L’un des convives, directeur des achats d’un grand groupe industriel, soutient que cette approche est la bonne pour limiter la tendance haussière et sécuriser les contrats de l’entreprise. « S’appuyer sur un point de repère est nécessaire, le tout étant d’être transparent, notamment avec la fonction Finance, ne pas lui cacher la réalité ». Mais cette période est-elle amenée un jour à s’arrêter ? Rien n’est moins sûr dans l’immédiat pour l’un des convives. « Nous ne reviendrons pas à la situation d’avant Covid. Les hausses sont à mes yeux irréversibles, d’autant plus dans situations de mono-source, sur des produits très techniques. Même en y intégrant de la market intelligence, ce n’est pas évident de renégocier avec les fournisseurs. » Si un autre acquiesce, estimant que les risques de rupture d’approvisionnement ou même géopolitiques pourraient bien aggraver la situation, un autre, encore, se montre bien moins alarmiste. « Je suis beaucoup moins catégorique, d’ailleurs les prix de l’énergie baissent et sont moins élevés que prévus », explique-t-il.

Nos équipes se sont rendu compte qu’elles n’avaient pas d’outils à disposition pour bien gérer l’inflation. Il faut les doter d’outils qui les aident à modéliser le budget.

Pour les acheteurs, il s’agit avant tout de renégocier, en décomposant les hausses de prix et en les rationalisant un maximum. Mais est-ce possible et sont-ils vraiment en mesure derrière, via leurs outils, de répercuter les hausses dans les budgets l’évolution des matières premières  ? « Nos équipes se sont rendu compte qu’elles n’avaient pas d’outils à disposition pour bien gérer l’inflation. Il faut les doter d’outils qui les aident à modéliser le budget. Elles ont souvent une vision partielle », regrette l’une des invitées, qui rappelle que certaines hausses des prix pratiqués par des fournisseurs sont totalement déconnectées des réalités économiques. « Le plus important est de payer au juste prix ». « La question n’est pas de réduire les coûts, ni de revenir à la situation pré-Covid, mais bien de contrôler l’inflation et de se projeter correctement  », complète un autre.

L’inflation, une réelle opportunité, vraiment ?

Mais pour bien des convives, l’inflation a tout de même représenté une réelle opportunité de se réinventer et d’affirmer la place stratégique des Achats, au même titre que certaines autres fonctions, dans l’entreprise. « Nous raisonnons enfin en coût total et c’est notable. À une époque, lorsque nous évoquions cette idée, nous étions regardés de haut par certains », expose l’une des invités. « Il faut être clair sur les orientations stratégiques à tenir, la culture d’entreprise, les trajectoires de transition et les investissements sur lesquels nous nous engageons.

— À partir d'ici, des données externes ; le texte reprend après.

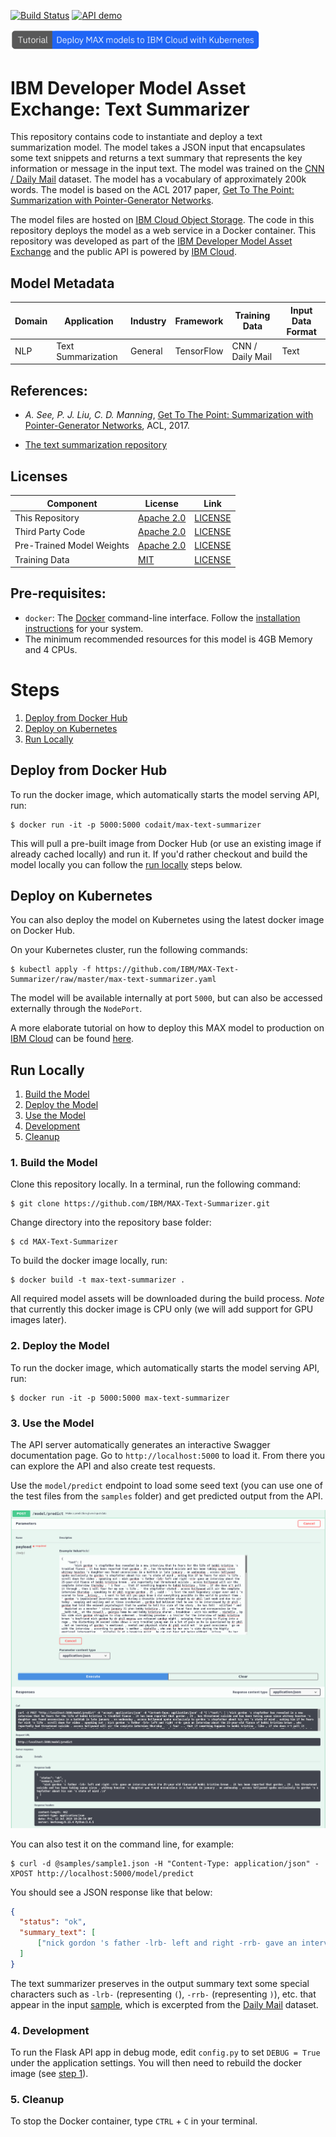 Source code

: [![Build Status](https://travis-ci.com/IBM/MAX-Text-Summarizer.svg?branch=master)](https://travis-ci.com/IBM/MAX-Text-Summarizer)
[![API demo](https://img.shields.io/website/http/max-text-summarizer.max.us-south.containers.appdomain.cloud/swagger.json.svg?label=API%20demo&down_message=down&up_message=up)](http://max-text-summarizer.max.us-south.containers.appdomain.cloud/)

[<img src="docs/deploy-max-to-ibm-cloud-with-kubernetes-button.png" width="400px">](http://ibm.biz/max-to-ibm-cloud-tutorial)

# IBM Developer Model Asset Exchange: Text Summarizer

This repository contains code to instantiate and deploy a text summarization model. The model takes a JSON input that encapsulates some text snippets and returns a text summary that represents the key information or message in the input text.
The model was trained on the [CNN / Daily Mail](https://github.com/JafferWilson/Process-Data-of-CNN-DailyMail) dataset.
The model has a vocabulary of approximately 200k words. The model is based on the ACL 2017 paper, [Get To The Point: Summarization with Pointer-Generator Networks](https://arxiv.org/abs/1704.04368).

The model files are hosted on [IBM Cloud Object Storage](https://s3.us-south.cloud-object-storage.appdomain.cloud/max-assets-dev/max-text-summarizer/1.0.0/assets.tar.gz). The code in this repository deploys the model as a web service in a Docker container. This repository was developed as part of the [IBM Developer Model Asset Exchange](https://developer.ibm.com/code/exchanges/models/) and the public API is powered by [IBM Cloud](https://ibm.biz/Bdz2XM).

## Model Metadata
| Domain | Application | Industry  | Framework | Training Data | Input Data Format |
| ------------- | --------  | -------- | --------- | --------- | -------------- |
| NLP | Text Summarization | General | TensorFlow | CNN / Daily Mail | Text |


## References:

* _A. See, P. J. Liu, C. D. Manning_, [Get To The Point: Summarization with Pointer-Generator Networks](https://arxiv.org/abs/1704.04368), ACL, 2017.

* [The text summarization repository](https://github.com/becxer/pointer-generator/)

## Licenses

| Component | License | Link  |
| ------------- | --------  | -------- |
| This Repository | [Apache 2.0](https://www.apache.org/licenses/LICENSE-2.0) | [LICENSE](https://github.com/IBM/MAX-Text-Summarizer/blob/master/LICENSE) |
| Third Party Code | [Apache 2.0](https://www.apache.org/licenses/LICENSE-2.0) | [LICENSE](https://github.com/becxer/pointer-generator/blob/master/LICENSE.txt) |
| Pre-Trained Model Weights | [Apache 2.0](https://www.apache.org/licenses/LICENSE-2.0) | [LICENSE](https://github.com/becxer/pointer-generator/) |
| Training Data | [MIT](https://opensource.org/licenses/MIT) | [LICENSE](https://github.com/abisee/cnn-dailymail/blob/master/LICENSE.md) | [CNN / Daily Mail ](https://github.com/abisee/cnn-dailymail) |

## Pre-requisites:

* `docker`: The [Docker](https://www.docker.com/) command-line interface. Follow the [installation instructions](https://docs.docker.com/install/) for your system.
* The minimum recommended resources for this model is 4GB Memory and 4 CPUs.

# Steps

1. [Deploy from Docker Hub](#deploy-from-docker-hub)
2. [Deploy on Kubernetes](#deploy-on-kubernetes)
3. [Run Locally](#run-locally)

## Deploy from Docker Hub

To run the docker image, which automatically starts the model serving API, run:

```
$ docker run -it -p 5000:5000 codait/max-text-summarizer
```

This will pull a pre-built image from Docker Hub (or use an existing image if already cached locally) and run it.
If you'd rather checkout and build the model locally you can follow the [run locally](#run-locally) steps below.

## Deploy on Kubernetes

You can also deploy the model on Kubernetes using the latest docker image on Docker Hub.

On your Kubernetes cluster, run the following commands:

```
$ kubectl apply -f https://github.com/IBM/MAX-Text-Summarizer/raw/master/max-text-summarizer.yaml
```

The model will be available internally at port `5000`, but can also be accessed externally through the `NodePort`.

A more elaborate tutorial on how to deploy this MAX model to production on [IBM Cloud](https://ibm.biz/Bdz2XM) can be found [here](http://ibm.biz/max-to-ibm-cloud-tutorial).

## Run Locally

1. [Build the Model](#1-build-the-model)
2. [Deploy the Model](#2-deploy-the-model)
3. [Use the Model](#3-use-the-model)
4. [Development](#4-development)
5. [Cleanup](#5-cleanup)


### 1. Build the Model

Clone this repository locally. In a terminal, run the following command:

```
$ git clone https://github.com/IBM/MAX-Text-Summarizer.git
```

Change directory into the repository base folder:

```
$ cd MAX-Text-Summarizer
```

To build the docker image locally, run: 

```
$ docker build -t max-text-summarizer .
```

All required model assets will be downloaded during the build process. _Note_ that currently this docker image is CPU only (we will add support for GPU images later).


### 2. Deploy the Model

To run the docker image, which automatically starts the model serving API, run:

```
$ docker run -it -p 5000:5000 max-text-summarizer
```

### 3. Use the Model

The API server automatically generates an interactive Swagger documentation page. Go to `http://localhost:5000` to load it. From there you can explore the API and also create test requests.

Use the `model/predict` endpoint to load some seed text (you can use one of the test files from the `samples` folder) and get predicted output from the API.

![Swagger UI Screenshot](docs/swagger-screenshot.png)

You can also test it on the command line, for example:

```
$ curl -d @samples/sample1.json -H "Content-Type: application/json" -XPOST http://localhost:5000/model/predict
```

You should see a JSON response like that below:

```json
{
  "status": "ok",
  "summary_text": [
      ["nick gordon 's father -lrb- left and right -rrb- gave an interview about the 25-year-old fiance of bobbi kristina brown . it has been reported that gordon , 25 , has threatened suicide and has been taking xanax since . whitney houston 's daughter was found unconscious in a bathtub in january . on wednesday , access hollywood spoke exclusively to gordon 's stepfather about his son 's state of mind . "]
  ]
}
```

The text summarizer preserves in the output summary text some special characters such as `-lrb-` (representing `(`), `-rrb-` (representing `)`), etc. that appear in the input [sample](samples/sample1.json), which is excerpted from the [Daily Mail](https://github.com/abisee/cnn-dailymail) dataset.

### 4. Development

To run the Flask API app in debug mode, edit `config.py` to set `DEBUG = True` under the application settings. You will then need to rebuild the docker image (see [step 1](#1-build-the-model)).

### 5. Cleanup

To stop the Docker container, type `CTRL` + `C` in your terminal.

C’est comme cela que nous prouverons que les Achats sont en mesure de gérer davantage que des budgets, de prouver qu’ils sont en mesure de gérer les risques, d’être agiles tout en délivrant les fondamentaux qui sont les siens  », clame un autre.

Bien des directions achats, représentées au cours du dîner, ont vu en cette période l’occasion de revoir leur process, leur sourcing en recourant au multisourcing, ou encore d’accélérer sur l’intégration d’innovation via une veille permanente. Et ça été l’occasion aussi de rappeler des fondamentaux que certains, au sein de l’entreprise, oublient peut-être un peu. « Un budget achats n’est pas indépendant du budget de l’entreprise. Et d’ailleurs, l’exercice budgétaire est une opportunité unique pour les Achats. Je n’ai, pour ma part, jamais autant pris la parole à ce moment-là en Comex », s’amuse l’un des convives. Une autre lui emboîte le pas. « Ce fut le moment de rappeler que le budget n’est pas un droit à dépenser, le but reste de faire des économies ».